## WHAT YOU SHOULD DO
In the data below, find the line that contains "- Shows a list" and the line that contains "- **Health Tips:**". Copy both, plus every line between them, exactly.

## MATERIAL SHOWN
((
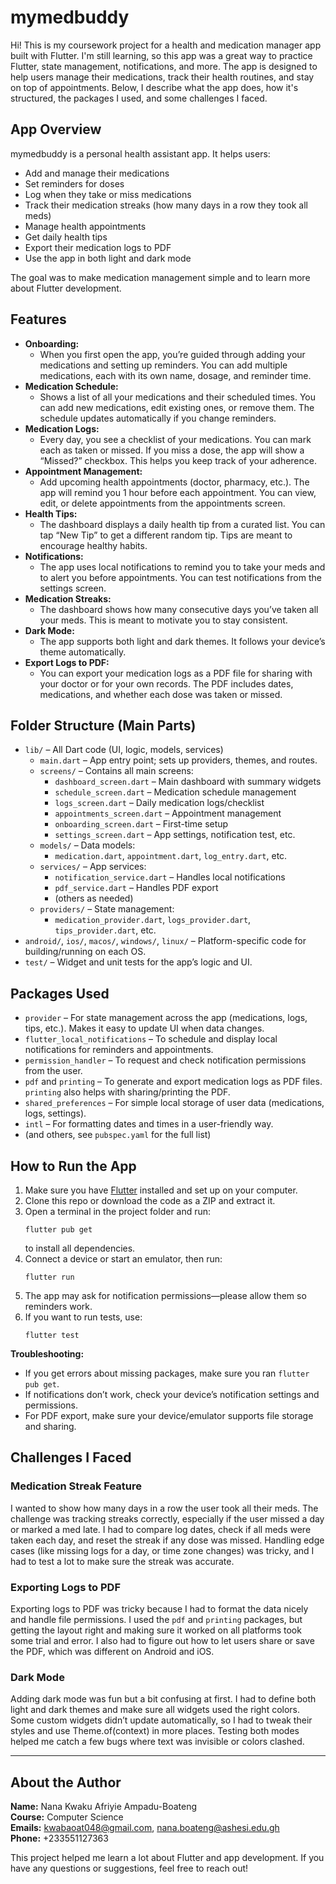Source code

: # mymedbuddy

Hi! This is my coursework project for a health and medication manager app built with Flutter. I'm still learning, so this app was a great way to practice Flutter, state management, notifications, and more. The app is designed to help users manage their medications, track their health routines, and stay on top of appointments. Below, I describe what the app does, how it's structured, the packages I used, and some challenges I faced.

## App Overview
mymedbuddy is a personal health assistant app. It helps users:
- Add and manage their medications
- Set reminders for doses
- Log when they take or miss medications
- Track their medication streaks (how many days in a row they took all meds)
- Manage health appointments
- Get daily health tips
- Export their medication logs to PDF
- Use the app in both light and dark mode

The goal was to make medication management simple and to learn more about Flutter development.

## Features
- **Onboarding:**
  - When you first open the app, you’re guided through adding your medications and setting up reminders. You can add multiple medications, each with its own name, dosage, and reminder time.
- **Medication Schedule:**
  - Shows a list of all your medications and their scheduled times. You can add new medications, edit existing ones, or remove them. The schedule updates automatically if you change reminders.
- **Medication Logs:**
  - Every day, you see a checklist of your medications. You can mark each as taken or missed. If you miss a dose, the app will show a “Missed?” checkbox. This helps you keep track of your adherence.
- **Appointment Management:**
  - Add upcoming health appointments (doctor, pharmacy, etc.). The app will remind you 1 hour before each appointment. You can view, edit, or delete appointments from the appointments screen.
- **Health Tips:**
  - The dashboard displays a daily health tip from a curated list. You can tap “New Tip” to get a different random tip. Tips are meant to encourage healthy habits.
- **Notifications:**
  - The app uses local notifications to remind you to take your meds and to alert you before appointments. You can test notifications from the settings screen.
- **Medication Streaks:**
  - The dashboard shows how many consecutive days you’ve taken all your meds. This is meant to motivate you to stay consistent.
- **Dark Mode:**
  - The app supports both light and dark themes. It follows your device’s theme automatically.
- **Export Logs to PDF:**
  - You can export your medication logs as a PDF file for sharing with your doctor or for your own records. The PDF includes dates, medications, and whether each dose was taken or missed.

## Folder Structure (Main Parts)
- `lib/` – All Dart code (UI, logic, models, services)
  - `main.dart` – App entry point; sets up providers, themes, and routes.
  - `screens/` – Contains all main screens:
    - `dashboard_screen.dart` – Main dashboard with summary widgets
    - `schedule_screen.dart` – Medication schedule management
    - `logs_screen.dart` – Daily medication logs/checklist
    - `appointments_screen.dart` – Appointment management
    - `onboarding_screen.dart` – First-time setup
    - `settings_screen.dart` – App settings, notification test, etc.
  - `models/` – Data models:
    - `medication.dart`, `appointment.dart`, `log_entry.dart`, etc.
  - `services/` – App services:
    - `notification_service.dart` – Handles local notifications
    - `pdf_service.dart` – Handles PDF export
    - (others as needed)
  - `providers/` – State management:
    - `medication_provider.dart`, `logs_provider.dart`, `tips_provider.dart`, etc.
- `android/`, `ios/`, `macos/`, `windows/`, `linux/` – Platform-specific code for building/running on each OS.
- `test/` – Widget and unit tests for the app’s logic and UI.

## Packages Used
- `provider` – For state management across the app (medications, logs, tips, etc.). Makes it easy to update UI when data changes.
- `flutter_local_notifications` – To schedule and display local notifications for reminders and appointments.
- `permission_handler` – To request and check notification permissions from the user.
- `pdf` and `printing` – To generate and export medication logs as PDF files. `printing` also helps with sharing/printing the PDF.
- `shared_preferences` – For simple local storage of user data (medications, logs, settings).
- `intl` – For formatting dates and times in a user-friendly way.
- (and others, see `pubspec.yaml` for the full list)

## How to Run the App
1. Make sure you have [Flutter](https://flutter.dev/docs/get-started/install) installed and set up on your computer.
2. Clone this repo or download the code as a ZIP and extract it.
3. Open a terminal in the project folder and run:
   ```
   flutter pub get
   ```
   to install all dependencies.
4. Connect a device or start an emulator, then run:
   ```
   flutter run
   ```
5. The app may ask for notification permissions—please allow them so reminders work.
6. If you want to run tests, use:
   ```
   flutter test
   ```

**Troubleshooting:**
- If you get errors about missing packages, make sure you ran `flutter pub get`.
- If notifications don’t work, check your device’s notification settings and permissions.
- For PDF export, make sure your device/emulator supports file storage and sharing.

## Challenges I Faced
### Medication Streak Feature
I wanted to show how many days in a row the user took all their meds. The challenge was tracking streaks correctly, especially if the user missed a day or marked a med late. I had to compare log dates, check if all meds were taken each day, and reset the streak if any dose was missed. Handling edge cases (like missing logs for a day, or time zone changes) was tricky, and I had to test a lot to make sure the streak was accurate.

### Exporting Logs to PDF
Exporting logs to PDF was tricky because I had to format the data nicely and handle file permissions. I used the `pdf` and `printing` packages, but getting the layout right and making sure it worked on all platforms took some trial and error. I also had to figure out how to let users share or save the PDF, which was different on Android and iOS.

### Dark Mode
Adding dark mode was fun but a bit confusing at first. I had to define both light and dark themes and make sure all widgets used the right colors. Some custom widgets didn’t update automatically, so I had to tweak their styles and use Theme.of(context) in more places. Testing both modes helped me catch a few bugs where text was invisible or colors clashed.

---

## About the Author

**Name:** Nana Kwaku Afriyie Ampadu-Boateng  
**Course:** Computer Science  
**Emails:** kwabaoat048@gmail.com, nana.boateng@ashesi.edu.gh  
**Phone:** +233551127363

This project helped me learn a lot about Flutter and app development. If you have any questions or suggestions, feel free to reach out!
))
((
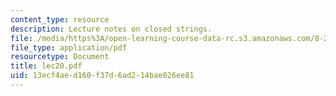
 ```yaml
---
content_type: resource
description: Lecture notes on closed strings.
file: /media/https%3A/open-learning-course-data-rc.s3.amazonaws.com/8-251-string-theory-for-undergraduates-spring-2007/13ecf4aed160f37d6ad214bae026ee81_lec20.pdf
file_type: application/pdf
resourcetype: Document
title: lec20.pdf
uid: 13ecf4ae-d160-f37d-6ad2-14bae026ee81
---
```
))
## RESULT OF THIS TASK
  - Shows a list of all your medications and their scheduled times. You can add new medications, edit existing ones, or remove them. The schedule updates automatically if you change reminders.
- **Medication Logs:**
  - Every day, you see a checklist of your medications. You can mark each as taken or missed. If you miss a dose, the app will show a “Missed?” checkbox. This helps you keep track of your adherence.
- **Appointment Management:**
  - Add upcoming health appointments (doctor, pharmacy, etc.). The app will remind you 1 hour before each appointment. You can view, edit, or delete appointments from the appointments screen.
- **Health Tips:**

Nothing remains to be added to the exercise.